美智子の話も終わって、龍之介、恭平さんと回ってきた。次は俺の番だ。
ドキドキしながら、俺は少し前にキヨ爺から聞いた話を思い出す。確か夜の道路での話だった気がする。
「次は、悠君の番ね」
もはや司会役となった果歩にそういわれ、俺はゆっくりと口を開いた。
「俺の知り合いから聞いた話なんですけど…」
そういい始めると、みんなは俺のほうを注目し始めた。隣の未来はずっと俺の裾を引っ張っている。

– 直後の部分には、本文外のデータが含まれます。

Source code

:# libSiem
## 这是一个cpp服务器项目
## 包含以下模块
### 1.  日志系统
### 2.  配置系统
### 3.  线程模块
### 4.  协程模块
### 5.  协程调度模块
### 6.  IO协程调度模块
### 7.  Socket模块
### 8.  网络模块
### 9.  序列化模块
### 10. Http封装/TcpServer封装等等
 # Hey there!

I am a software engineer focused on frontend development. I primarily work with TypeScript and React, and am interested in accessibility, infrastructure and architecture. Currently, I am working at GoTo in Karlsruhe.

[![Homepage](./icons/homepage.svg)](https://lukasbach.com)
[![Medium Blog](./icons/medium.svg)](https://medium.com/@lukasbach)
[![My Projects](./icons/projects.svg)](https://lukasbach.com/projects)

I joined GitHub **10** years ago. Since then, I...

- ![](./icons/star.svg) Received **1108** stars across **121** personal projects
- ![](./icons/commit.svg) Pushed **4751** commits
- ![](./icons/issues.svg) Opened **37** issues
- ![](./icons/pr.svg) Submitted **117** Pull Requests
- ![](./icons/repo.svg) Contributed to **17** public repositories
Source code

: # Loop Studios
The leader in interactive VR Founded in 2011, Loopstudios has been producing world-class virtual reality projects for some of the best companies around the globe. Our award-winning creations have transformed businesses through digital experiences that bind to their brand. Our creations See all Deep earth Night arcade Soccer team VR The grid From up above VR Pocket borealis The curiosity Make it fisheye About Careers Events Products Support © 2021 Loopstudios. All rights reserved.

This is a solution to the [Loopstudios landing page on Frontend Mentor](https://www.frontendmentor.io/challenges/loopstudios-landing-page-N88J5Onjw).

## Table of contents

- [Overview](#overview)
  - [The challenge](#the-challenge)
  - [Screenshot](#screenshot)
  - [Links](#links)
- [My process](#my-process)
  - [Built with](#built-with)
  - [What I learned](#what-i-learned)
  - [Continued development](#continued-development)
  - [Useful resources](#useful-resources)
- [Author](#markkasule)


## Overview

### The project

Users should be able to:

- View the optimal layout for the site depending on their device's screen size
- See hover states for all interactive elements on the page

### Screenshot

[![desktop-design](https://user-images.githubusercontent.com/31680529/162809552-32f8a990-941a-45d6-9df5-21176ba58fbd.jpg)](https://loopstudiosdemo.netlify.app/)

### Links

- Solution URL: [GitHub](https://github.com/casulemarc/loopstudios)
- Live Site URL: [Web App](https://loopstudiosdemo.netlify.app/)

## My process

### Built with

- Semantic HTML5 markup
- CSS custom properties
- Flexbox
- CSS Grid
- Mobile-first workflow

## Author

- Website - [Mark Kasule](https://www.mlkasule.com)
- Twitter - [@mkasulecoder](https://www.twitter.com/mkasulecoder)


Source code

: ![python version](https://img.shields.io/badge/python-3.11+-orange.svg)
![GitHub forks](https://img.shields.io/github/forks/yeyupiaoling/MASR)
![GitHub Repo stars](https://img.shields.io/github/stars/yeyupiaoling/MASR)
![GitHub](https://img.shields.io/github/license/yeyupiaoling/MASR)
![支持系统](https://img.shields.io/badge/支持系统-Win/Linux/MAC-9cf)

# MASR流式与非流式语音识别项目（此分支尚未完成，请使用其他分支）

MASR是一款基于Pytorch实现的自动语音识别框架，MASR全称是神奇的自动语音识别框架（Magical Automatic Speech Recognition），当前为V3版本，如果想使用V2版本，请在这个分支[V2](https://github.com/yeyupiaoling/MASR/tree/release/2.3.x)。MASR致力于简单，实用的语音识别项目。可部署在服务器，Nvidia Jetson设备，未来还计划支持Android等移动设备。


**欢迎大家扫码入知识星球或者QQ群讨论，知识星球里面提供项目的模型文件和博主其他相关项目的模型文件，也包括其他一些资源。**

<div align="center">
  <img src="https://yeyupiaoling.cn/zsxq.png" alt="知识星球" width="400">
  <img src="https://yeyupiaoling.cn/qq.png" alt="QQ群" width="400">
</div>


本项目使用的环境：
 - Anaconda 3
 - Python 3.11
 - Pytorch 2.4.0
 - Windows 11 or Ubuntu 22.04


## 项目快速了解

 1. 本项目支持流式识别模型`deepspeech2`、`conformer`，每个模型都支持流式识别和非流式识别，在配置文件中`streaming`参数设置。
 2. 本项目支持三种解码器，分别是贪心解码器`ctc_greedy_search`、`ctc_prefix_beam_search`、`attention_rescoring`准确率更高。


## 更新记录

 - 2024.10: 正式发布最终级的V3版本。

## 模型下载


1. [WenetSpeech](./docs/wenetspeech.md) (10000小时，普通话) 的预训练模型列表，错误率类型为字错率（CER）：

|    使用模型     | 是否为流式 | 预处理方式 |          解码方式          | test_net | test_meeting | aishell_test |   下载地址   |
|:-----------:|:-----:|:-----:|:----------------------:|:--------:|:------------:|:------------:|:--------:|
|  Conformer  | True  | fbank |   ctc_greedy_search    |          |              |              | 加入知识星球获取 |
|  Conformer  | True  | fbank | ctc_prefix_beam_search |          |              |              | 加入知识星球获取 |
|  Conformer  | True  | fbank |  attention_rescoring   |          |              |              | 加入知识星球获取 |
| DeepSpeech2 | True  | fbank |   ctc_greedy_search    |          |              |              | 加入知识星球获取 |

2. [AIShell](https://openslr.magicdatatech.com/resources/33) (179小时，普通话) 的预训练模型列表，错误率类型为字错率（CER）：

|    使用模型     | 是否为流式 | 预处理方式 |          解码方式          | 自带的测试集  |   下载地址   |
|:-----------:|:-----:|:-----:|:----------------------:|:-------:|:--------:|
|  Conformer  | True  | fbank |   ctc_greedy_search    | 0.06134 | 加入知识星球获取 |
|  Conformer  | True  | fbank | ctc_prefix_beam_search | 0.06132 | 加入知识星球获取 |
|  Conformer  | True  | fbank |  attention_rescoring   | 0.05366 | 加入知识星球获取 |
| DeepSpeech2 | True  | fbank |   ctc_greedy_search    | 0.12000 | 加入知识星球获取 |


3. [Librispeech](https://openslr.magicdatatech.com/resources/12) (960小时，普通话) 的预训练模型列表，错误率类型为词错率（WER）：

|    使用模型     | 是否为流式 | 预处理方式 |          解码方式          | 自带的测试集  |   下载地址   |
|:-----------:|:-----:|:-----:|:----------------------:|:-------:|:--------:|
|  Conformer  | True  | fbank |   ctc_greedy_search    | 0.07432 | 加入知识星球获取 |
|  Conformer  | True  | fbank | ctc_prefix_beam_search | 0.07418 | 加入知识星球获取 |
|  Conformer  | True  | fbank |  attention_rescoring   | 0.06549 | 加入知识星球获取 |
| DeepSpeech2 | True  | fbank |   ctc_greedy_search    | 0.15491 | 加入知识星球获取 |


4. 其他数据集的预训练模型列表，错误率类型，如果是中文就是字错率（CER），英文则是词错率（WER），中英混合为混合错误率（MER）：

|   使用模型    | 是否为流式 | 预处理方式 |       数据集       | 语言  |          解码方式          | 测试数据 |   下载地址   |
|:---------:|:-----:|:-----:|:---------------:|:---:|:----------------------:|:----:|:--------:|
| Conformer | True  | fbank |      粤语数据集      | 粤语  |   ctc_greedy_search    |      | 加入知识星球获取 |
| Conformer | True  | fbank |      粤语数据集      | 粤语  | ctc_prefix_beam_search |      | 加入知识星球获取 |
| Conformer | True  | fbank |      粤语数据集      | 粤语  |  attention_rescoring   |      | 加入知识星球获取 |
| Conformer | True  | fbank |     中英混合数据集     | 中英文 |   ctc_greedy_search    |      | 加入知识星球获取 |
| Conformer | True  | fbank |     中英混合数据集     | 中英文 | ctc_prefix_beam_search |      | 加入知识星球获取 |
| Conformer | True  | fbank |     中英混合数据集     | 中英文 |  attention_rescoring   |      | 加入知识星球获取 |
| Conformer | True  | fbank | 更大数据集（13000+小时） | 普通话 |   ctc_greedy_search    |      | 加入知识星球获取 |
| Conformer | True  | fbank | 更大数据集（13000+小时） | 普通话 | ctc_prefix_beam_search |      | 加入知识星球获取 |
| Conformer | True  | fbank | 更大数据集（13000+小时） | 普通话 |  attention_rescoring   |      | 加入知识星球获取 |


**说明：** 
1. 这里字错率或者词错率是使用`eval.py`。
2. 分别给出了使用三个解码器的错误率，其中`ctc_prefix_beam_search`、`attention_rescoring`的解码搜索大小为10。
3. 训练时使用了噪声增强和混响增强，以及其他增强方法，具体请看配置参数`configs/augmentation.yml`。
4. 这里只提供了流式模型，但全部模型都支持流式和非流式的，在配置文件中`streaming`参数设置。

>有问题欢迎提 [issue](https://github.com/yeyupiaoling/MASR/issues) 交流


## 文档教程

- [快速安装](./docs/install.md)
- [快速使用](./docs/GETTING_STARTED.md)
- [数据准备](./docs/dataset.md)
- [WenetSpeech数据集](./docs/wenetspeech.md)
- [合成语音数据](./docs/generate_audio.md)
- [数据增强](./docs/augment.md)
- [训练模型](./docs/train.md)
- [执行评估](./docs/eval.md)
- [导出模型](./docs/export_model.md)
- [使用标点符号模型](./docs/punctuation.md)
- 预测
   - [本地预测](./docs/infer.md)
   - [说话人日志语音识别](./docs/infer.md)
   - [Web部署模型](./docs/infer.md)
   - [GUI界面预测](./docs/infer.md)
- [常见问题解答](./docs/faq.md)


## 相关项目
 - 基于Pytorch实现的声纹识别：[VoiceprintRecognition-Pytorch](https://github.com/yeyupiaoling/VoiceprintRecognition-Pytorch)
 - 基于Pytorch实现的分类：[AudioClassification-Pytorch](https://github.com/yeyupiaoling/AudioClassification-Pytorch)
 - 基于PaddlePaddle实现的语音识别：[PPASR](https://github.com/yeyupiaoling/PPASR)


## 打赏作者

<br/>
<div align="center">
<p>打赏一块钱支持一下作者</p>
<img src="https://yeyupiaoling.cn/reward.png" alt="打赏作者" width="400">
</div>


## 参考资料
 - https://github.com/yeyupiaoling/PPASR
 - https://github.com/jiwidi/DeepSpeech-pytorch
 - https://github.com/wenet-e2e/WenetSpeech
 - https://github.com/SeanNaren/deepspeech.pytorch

「○○県の夜の道路には、必ずヒッチハイクのお化けが出るらしいんです」
「ヒ、ヒッチハイク?」
恭平さんのその言葉に俺は相槌を打つと、話を進めた。
「俺の知り合いの男性が、その道路を走っていると、後ろのほうに何かいる気配がしたらしいんです。そして恐る恐るバックミラーで確認してみると、誰も乗っていないはずの後部座席に、顔を伏せてびしょ濡れの女の人が座っていたそうなんですよ」
俺がそういうと、恭平さんはびくっと体を動かした。
「その男性は、後ろを振り返るのが怖くて、そのまま運転していたらしいんです。だけど、そのままじゃ駄目だと思った男性は、もう一度バックミラーで後部座席を確認すると、誰も座っていなかったんです」
俺がそこまで言うと、みんなほっと息を吐いたのが分かった。しかし、話はここから始まる。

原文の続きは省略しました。